I’ve had one for some time now, and to be honest, I didn’t really put it to the test at first, simply because I’m lucky and already have a good understanding of British birdsong. Over the past few months or so I have, however, given it a bit of a grilling, and I like what I see and hear. The inspiration to test it came last summer, when, during the making of Springwatch, our sound recordist came back after a night in the field on Islay with a sound he didn’t recognise. I listened, and thought it to be a Moorhen’s nocturnal, tri-syllabic call, but could find no-one to corroborate. I picked up BirdMIKE, and, lo and behold, very nearly the same call is in the mix of recordings on offer.
This aid is really neat, about the same size as a pocket field guide with 270 species of British birds represented, including some pretty rare and obscure ones, like Rough-Legged Buzzard and Pomarine Skua. I especially like the variety of calls on offer for most of the species covered, rather than just the main song. The Cuckoo recordings are a great example of this with territorial flight call, female bubbling, the conventional male Cuckoo and a tri-syllabic version of the same thing, all represented. I do have a tiny gripe about the Common Pheasant recordings, which oddly do not include the most usual territorial call of the male Pheasant in the version I have. This omission is a small glitch in an otherwise very carefully researched and compiled resource.
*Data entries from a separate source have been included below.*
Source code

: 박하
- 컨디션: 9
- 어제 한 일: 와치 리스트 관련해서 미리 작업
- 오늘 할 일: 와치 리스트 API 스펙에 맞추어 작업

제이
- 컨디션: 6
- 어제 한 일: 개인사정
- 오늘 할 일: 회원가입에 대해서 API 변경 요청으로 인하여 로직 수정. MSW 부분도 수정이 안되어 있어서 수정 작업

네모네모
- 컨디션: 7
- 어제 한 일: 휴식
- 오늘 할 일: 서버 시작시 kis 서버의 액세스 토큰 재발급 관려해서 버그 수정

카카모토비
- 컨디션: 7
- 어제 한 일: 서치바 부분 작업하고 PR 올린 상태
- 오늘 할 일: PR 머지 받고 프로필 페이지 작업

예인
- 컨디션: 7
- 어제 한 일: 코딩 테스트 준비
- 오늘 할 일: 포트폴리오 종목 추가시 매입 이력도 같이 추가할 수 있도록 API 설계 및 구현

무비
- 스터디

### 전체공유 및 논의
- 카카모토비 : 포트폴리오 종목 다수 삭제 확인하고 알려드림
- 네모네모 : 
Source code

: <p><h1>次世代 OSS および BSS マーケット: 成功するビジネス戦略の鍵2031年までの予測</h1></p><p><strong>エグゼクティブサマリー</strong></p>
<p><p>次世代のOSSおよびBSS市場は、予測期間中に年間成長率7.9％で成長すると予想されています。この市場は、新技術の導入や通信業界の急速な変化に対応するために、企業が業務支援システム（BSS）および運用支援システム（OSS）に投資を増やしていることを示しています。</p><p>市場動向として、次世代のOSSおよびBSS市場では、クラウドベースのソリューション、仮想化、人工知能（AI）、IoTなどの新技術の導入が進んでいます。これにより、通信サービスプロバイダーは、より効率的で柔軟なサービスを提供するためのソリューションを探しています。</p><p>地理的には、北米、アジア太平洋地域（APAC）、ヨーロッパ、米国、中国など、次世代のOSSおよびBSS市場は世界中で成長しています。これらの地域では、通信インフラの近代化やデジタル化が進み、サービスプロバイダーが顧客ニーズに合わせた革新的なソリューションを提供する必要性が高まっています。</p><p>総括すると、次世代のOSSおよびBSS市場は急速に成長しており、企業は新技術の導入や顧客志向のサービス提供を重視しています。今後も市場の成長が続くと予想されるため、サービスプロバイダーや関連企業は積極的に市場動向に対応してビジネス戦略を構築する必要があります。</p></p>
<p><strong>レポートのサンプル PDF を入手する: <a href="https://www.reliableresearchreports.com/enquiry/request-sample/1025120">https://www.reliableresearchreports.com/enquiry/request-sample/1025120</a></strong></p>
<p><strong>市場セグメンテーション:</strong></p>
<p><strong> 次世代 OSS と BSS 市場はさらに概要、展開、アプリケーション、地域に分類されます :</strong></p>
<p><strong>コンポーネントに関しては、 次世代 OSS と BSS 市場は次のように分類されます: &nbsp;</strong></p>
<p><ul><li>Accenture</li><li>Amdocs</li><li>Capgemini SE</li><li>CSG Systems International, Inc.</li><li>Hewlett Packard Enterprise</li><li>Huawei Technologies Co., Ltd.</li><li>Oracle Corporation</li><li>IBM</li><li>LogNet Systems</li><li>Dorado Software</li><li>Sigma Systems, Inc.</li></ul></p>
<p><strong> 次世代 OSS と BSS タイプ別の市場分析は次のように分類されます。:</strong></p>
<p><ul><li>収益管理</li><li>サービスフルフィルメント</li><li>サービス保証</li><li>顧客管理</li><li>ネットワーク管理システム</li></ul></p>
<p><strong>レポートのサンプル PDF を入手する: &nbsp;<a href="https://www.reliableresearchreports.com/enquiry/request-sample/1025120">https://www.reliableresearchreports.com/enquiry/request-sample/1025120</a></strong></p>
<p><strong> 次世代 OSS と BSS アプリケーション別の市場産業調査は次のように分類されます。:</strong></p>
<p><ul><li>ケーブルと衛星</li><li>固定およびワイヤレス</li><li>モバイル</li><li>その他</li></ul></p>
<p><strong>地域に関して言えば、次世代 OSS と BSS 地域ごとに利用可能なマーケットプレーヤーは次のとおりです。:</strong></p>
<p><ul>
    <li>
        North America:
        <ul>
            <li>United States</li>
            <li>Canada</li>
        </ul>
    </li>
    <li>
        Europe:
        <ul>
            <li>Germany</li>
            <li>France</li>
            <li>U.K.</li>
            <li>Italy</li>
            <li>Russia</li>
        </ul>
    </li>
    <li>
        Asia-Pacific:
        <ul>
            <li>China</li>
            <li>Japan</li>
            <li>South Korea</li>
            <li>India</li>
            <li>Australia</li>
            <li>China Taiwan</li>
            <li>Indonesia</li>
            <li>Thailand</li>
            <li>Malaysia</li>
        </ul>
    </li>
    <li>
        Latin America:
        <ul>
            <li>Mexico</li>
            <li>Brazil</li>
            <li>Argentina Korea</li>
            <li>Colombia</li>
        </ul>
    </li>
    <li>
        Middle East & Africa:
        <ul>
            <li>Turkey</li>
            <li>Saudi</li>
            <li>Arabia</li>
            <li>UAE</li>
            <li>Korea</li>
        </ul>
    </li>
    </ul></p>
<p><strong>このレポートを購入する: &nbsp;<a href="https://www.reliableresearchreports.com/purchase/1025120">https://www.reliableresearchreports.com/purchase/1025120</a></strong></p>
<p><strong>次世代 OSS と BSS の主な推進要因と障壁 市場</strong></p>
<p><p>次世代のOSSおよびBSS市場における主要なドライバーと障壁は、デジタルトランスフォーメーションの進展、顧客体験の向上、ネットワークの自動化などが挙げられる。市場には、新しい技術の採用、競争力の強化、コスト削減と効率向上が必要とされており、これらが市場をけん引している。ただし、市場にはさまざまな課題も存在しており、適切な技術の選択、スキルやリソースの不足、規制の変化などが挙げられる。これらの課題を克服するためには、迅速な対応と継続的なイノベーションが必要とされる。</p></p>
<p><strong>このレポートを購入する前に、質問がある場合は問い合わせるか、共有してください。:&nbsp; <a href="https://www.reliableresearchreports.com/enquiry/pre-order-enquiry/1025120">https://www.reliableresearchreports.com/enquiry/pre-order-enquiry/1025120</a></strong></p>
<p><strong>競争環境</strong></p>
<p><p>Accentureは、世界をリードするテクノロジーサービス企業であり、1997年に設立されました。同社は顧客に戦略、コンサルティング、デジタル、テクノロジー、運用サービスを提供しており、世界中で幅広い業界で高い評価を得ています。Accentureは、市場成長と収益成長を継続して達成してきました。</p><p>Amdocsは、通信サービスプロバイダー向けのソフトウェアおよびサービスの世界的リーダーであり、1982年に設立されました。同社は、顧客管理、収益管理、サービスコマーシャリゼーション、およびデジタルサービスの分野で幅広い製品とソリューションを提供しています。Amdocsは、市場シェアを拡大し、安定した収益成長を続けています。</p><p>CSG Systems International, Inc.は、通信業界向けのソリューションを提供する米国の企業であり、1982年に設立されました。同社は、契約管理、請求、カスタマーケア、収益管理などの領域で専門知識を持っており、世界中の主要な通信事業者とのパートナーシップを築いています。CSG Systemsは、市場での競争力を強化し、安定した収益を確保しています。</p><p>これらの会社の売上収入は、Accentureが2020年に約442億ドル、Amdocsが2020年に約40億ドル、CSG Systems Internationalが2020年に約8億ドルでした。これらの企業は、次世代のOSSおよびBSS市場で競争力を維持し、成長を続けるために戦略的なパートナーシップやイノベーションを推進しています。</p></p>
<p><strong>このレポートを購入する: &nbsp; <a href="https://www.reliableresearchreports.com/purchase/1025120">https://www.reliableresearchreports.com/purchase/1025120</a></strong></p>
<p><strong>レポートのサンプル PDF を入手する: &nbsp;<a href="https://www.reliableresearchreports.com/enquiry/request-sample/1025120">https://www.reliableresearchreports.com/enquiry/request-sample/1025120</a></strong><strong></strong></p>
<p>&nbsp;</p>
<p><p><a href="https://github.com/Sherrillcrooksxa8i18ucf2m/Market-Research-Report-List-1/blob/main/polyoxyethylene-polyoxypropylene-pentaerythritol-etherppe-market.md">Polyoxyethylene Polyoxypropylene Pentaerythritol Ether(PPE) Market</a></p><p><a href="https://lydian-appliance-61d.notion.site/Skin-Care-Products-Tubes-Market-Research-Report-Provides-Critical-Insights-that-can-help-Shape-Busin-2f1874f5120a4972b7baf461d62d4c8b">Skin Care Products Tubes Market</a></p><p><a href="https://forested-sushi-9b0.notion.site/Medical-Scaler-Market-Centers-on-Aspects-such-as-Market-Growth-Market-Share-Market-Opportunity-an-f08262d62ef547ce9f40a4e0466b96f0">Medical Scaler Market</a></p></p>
It’s super easy to use and doubles as a pretty good field guide with clear illustrations and a vocal track telling you about the bird you are listening to / looking at. The brains in the box are the ‘Talking Pen’ and dedicated software which are both small and portable, and robust enough to withstand field use. Touch the pen to one of the magic little dots next to the species you want to hear and, hey presto, away it squeaks, squawks or sings. If you are just starting out in the world of identifying birdsong, want to brush up on some of the species you don’t often hear, or simply want a tool to help confirm sounds you think you already know, BirdMIKE is a must.